Sampah Sepertiku Mempunyai Body Goals Yang Baru
Daftar bolos ada di depan mata Ratih dari kepala sekolah. Matanya membulat tidak percaya, tapi itulah kenyataannya. Seketika Ratih menoleh, memandangi cucunya yang terus diam menunduk takut.
"Kenapa kamu tidak pernah masuk, apakah kamu memiliki masalah?" tanya perempuan tua itu dengan suara beratnya namun dia usahakan untuk lembut.
Edo yang di tanya hanya diam, menunduk takut di hadapan neneknya juga kepala sekolah di ruangannya.
Tubuhnya gemetar, bibirnya seolah terkunci dan tak mampu mengatakan apapun meski sang nenek Ratih sudah bertanya berkali-kali.
Ada apa dengan cucuku?
Hanya itulah yang ada di benak Ratih saat ini. Cucunya tidak masuk sekolah, bolos beberapa hari hingga membuat dia di panggil oleh pihak sekolah.

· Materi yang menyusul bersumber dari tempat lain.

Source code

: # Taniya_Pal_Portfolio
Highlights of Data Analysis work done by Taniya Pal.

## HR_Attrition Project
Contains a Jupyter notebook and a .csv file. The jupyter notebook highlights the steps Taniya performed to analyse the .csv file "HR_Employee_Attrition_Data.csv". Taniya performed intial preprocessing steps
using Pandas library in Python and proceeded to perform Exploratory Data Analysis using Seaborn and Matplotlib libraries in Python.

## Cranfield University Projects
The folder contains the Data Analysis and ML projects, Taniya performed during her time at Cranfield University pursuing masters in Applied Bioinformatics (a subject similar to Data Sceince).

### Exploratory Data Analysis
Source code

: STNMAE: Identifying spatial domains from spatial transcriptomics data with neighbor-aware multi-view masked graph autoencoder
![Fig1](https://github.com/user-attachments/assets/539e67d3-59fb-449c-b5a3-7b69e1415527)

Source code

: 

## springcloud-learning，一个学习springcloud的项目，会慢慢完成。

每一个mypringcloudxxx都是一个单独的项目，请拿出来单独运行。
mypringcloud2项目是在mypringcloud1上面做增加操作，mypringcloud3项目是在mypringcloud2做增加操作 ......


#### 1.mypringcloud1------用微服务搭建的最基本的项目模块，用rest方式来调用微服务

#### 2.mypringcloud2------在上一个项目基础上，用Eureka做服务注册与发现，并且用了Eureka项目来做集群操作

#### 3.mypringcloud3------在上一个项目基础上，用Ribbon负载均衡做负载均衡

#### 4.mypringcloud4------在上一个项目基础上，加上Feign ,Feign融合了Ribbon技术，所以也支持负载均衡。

Jika di tanya, Ratih juga tidak tau apa alasannya karena Edo juga tidak pernah mengatakan apapun, dia selalu diam dan tidak bercerita. Ratih juga awalnya tidak percaya, Edo selalu berangkat dari rumah, tapi dia tidak sampai ke sekolah, lalu dia pergi ke mana?
Semenjak kecelakaan mobil yang membuat kedua orang tuanya meninggal Edo hanya tinggal bersama dengan Ratih. Dia selalu melimpahi kasih sayang, tak mau sampai Edo kekurangan.
"Edo, katakan sama nenek," Ratih kian kesal namun dia masih berusaha untuk bersabar. Tapi Edo tetaplah diam.
Kedua tangannya terus menyatu dan memijat satu sama lain, mempertandakan bahwa dia sangat takut. Tapi Edo juga lebih takut lagi jika bercerita.
"Edo, jawab pertanyaan nenekmu. Kenapa kamu selalu diam seperti ini? Kalau ada masalah cerita, siapa tau bapak bisa bantu," ujar kepala sekolah. Pak Sasongko.
Edo hanya menggeleng, itupun tetap tak mau mengangkat wajahnya. Dia terlalu takut untuk bercerita.
Pembullyan dari teman-temannya di sekolah, bagaimana perlakuan mereka yang buruk, itulah yang Edo ingat saat ini. Hanya karena tubuhnya yang gemuk dan lemah.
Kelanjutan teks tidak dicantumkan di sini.